◆ Required action: Give back exactly the first lines of the entries below, through the line with "surface d'attaque Web.".

== Given records

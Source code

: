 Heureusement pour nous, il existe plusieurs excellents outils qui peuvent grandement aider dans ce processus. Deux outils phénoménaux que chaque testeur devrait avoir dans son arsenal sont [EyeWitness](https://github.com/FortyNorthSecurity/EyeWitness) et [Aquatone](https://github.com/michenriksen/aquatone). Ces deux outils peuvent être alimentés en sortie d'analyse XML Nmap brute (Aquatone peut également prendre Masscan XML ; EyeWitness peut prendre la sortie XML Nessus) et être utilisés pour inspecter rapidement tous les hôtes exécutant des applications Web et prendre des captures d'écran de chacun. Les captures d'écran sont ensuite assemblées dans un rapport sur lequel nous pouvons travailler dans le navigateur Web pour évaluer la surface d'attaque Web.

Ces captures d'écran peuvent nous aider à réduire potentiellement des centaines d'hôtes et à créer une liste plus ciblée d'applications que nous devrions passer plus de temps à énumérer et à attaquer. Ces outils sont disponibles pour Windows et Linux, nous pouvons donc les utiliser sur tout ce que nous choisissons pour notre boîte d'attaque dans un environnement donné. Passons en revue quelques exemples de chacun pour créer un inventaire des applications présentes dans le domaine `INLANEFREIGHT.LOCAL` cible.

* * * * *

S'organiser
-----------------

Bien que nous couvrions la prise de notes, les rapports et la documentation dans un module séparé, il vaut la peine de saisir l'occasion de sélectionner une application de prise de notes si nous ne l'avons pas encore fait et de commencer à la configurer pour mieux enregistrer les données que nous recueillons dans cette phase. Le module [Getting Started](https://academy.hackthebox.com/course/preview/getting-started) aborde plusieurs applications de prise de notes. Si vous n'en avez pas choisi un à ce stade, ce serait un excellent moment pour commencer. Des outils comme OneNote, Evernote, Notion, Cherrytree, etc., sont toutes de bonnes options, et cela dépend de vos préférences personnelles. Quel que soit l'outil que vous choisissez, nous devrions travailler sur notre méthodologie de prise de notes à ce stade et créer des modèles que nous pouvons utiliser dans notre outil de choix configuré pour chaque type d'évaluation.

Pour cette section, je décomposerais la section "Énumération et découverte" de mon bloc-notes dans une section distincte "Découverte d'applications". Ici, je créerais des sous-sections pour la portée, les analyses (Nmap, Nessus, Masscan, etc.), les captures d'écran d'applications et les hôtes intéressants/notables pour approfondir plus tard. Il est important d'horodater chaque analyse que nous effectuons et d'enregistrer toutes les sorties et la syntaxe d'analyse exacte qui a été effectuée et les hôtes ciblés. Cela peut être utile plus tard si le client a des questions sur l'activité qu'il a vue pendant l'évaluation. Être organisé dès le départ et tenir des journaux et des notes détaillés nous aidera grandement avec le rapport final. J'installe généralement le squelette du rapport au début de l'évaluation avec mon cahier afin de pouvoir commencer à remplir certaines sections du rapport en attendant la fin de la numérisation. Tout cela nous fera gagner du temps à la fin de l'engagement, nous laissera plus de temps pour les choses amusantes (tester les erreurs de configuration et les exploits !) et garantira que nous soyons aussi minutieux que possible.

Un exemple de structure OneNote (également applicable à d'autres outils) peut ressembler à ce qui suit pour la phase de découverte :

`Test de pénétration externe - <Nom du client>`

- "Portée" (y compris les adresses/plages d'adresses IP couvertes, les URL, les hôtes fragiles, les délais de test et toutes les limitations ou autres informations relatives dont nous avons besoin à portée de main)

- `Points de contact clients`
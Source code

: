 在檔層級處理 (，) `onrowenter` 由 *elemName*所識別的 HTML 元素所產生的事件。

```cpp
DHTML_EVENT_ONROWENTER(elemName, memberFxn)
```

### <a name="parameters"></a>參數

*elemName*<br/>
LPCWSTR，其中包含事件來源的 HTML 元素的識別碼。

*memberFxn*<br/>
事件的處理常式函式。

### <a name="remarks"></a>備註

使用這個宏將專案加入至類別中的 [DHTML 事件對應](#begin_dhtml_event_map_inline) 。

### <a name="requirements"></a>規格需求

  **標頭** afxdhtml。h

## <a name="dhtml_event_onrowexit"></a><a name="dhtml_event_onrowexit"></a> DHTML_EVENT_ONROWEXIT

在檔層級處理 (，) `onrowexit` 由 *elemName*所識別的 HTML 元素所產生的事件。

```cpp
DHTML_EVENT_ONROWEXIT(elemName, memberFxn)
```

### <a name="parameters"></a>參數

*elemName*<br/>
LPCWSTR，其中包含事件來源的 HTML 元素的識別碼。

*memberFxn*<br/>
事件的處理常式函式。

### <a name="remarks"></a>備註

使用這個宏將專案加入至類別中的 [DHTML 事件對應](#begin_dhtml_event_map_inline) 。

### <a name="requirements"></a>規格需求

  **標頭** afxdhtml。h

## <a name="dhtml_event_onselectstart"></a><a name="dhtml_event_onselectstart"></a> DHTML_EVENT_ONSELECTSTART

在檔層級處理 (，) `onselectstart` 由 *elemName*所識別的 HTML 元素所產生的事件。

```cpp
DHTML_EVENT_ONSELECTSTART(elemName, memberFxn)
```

====

◆ Solution below:
Source code

: Heureusement pour nous, il existe plusieurs excellents outils qui peuvent grandement aider dans ce processus. Deux outils phénoménaux que chaque testeur devrait avoir dans son arsenal sont [EyeWitness](https://github.com/FortyNorthSecurity/EyeWitness) et [Aquatone](https://github.com/michenriksen/aquatone). Ces deux outils peuvent être alimentés en sortie d'analyse XML Nmap brute (Aquatone peut également prendre Masscan XML ; EyeWitness peut prendre la sortie XML Nessus) et être utilisés pour inspecter rapidement tous les hôtes exécutant des applications Web et prendre des captures d'écran de chacun. Les captures d'écran sont ensuite assemblées dans un rapport sur lequel nous pouvons travailler dans le navigateur Web pour évaluer la surface d'attaque Web.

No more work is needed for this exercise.